* [Exercise prompt]
The expected output is a copy of every line in the records with the string "energy".

Data extracted from a collection:
# # # # #

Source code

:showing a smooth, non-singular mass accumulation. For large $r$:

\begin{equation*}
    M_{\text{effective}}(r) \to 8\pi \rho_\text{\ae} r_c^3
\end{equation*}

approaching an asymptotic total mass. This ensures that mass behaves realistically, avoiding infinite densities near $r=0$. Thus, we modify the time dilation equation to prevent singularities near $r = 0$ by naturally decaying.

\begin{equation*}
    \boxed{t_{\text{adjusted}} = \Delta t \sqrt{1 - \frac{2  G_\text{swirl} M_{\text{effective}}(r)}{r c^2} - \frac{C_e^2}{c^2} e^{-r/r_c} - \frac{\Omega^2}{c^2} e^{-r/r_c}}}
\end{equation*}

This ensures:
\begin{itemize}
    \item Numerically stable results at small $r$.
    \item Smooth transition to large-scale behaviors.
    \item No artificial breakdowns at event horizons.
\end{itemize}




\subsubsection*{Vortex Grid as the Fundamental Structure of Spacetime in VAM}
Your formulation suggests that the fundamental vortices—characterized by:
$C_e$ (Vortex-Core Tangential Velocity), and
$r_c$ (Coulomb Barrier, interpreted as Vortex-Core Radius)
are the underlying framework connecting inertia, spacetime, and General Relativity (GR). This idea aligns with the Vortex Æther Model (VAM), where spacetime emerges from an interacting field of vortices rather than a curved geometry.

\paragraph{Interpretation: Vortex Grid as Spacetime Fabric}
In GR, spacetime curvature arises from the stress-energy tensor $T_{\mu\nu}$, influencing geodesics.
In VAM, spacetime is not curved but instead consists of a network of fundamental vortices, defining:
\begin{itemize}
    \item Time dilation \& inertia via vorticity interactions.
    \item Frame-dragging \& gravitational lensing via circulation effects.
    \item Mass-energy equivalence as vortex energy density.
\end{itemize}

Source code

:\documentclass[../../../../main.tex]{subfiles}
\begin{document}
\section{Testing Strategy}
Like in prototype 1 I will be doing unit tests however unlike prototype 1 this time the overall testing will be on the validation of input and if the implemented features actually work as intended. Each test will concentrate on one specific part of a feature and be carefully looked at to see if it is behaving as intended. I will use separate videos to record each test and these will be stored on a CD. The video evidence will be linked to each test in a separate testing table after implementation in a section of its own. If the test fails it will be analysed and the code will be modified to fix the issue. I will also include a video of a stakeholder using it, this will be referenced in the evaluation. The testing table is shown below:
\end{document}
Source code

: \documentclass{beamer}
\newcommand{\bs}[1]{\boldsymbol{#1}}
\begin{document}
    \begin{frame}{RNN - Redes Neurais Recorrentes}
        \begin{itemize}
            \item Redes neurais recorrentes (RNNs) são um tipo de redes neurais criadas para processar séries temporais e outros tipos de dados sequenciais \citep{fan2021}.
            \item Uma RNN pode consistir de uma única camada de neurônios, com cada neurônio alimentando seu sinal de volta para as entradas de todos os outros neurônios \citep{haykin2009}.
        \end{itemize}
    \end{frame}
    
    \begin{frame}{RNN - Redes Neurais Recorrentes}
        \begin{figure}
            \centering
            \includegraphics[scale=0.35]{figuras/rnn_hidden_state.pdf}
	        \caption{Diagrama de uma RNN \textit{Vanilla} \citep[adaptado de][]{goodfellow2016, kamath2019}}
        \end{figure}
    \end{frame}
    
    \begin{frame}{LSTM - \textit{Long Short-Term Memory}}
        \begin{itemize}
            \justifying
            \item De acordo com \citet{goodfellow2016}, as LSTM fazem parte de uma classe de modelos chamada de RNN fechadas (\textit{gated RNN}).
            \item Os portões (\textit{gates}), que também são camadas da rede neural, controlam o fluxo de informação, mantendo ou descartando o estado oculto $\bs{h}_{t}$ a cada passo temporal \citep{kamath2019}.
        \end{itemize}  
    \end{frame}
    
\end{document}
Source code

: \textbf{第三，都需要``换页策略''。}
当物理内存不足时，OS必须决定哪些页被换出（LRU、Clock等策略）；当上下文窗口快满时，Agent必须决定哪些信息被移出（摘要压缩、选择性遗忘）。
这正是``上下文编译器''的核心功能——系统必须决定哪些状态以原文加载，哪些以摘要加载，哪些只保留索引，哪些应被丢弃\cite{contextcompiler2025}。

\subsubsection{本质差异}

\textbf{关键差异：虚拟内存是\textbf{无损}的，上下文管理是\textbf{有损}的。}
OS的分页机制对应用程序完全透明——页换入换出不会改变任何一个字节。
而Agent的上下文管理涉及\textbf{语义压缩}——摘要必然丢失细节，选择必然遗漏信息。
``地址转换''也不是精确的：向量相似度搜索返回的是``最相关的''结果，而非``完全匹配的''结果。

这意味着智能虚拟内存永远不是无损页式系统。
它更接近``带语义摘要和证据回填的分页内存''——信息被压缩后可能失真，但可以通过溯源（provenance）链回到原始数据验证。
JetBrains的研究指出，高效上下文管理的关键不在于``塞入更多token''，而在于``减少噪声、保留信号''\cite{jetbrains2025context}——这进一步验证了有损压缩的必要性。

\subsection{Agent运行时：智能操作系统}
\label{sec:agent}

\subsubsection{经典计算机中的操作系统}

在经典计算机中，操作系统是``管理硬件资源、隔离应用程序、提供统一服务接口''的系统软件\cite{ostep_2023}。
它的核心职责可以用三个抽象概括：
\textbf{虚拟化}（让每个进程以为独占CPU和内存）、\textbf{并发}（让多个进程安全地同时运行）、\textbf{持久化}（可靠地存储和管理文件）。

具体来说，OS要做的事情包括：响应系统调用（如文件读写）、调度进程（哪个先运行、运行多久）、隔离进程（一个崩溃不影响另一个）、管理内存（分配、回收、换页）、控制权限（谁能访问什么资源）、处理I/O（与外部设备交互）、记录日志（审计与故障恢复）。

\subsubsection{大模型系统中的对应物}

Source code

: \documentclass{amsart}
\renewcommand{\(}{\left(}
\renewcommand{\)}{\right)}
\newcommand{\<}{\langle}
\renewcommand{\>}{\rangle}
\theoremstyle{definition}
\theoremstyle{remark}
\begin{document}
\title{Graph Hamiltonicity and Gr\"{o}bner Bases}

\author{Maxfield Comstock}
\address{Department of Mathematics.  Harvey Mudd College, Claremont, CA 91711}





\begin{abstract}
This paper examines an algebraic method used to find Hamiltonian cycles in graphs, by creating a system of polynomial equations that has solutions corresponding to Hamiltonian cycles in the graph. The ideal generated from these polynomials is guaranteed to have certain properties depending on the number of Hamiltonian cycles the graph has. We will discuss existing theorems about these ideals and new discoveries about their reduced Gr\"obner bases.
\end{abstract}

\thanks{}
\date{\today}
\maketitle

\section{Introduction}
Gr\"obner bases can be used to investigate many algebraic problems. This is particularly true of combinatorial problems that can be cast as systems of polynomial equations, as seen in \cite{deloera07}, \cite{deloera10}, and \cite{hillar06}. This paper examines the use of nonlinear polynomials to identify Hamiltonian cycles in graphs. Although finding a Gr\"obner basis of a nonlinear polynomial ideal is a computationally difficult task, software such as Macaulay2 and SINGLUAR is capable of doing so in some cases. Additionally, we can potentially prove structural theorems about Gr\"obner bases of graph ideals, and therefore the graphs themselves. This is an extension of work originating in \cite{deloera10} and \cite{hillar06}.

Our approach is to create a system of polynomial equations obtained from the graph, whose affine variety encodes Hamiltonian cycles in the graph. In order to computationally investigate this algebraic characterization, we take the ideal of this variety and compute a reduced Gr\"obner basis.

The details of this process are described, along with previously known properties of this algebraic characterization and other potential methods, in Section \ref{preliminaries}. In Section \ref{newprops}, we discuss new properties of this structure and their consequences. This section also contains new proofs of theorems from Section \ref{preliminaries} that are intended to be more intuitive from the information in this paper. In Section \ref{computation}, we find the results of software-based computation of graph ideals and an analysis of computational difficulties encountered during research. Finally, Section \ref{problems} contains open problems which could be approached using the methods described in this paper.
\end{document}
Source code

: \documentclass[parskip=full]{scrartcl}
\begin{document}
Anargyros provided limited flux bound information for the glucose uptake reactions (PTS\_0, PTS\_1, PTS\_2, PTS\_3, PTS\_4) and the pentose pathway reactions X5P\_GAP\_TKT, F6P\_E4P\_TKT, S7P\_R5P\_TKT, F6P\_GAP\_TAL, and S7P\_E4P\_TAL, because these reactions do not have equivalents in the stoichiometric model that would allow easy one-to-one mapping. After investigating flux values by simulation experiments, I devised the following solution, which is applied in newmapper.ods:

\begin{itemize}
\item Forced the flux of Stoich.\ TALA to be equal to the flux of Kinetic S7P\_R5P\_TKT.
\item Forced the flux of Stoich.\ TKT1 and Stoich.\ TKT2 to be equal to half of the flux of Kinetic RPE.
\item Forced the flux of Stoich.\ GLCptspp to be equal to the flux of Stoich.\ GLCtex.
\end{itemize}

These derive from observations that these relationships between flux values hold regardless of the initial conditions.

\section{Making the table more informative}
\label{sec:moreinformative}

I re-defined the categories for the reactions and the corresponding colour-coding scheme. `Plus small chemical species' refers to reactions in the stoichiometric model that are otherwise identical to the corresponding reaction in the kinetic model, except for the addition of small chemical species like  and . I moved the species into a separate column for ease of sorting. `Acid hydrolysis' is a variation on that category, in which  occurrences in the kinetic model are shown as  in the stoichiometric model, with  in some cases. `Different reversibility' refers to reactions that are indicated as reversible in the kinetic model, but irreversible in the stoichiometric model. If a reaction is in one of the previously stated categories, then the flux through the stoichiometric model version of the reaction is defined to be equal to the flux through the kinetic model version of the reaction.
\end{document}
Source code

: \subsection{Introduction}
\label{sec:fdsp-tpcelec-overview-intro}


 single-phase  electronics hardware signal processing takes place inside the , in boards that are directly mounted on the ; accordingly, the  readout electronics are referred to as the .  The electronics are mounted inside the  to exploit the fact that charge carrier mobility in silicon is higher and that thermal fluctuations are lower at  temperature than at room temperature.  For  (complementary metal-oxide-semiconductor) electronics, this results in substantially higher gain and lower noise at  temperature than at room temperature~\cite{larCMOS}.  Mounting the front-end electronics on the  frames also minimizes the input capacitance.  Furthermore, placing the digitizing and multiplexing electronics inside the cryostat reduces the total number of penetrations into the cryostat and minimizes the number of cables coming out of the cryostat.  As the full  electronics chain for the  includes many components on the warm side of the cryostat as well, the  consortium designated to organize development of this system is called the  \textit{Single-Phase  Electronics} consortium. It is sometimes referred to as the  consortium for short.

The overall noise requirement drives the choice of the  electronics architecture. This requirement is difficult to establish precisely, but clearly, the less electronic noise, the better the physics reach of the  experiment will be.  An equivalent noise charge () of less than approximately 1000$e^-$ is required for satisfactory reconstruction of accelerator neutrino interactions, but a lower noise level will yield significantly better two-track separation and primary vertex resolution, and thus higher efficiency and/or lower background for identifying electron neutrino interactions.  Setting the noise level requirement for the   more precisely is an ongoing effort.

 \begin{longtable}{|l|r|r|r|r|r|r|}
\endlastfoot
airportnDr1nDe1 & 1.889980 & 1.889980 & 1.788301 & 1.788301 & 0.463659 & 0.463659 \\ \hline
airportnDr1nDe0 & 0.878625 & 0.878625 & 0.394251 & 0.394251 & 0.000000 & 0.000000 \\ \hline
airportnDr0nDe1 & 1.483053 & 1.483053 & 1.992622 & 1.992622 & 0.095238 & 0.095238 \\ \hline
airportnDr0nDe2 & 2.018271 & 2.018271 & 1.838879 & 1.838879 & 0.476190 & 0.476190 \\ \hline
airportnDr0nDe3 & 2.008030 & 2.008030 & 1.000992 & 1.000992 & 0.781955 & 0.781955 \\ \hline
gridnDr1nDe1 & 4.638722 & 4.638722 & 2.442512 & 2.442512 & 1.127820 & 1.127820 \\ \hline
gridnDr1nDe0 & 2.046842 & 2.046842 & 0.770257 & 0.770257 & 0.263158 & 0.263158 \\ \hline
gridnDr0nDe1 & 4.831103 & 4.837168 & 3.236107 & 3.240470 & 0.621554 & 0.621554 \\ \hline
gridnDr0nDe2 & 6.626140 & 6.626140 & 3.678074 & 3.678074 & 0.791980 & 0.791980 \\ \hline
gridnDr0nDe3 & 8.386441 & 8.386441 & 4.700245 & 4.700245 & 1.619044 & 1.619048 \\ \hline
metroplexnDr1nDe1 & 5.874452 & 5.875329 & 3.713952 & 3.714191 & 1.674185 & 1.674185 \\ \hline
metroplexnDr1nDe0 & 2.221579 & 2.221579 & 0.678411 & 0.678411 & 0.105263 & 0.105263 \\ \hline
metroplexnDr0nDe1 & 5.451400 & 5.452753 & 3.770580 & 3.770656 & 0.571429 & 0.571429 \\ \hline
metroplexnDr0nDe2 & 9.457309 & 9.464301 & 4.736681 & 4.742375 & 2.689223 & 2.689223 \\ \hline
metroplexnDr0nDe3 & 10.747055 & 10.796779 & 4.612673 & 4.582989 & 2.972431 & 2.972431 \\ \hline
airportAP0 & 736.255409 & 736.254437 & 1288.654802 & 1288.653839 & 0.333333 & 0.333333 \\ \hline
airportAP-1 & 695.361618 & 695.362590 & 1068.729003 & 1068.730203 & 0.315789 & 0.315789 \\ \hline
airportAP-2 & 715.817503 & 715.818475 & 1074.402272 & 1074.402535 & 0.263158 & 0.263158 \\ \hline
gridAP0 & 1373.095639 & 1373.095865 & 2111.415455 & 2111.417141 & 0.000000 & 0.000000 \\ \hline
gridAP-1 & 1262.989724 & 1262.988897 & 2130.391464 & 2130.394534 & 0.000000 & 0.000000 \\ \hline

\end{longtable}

# # # # #

* [Answer space]
In GR, spacetime curvature arises from the stress-energy tensor $T_{\mu\nu}$, influencing geodesics.
    \item Mass-energy equivalence as vortex energy density.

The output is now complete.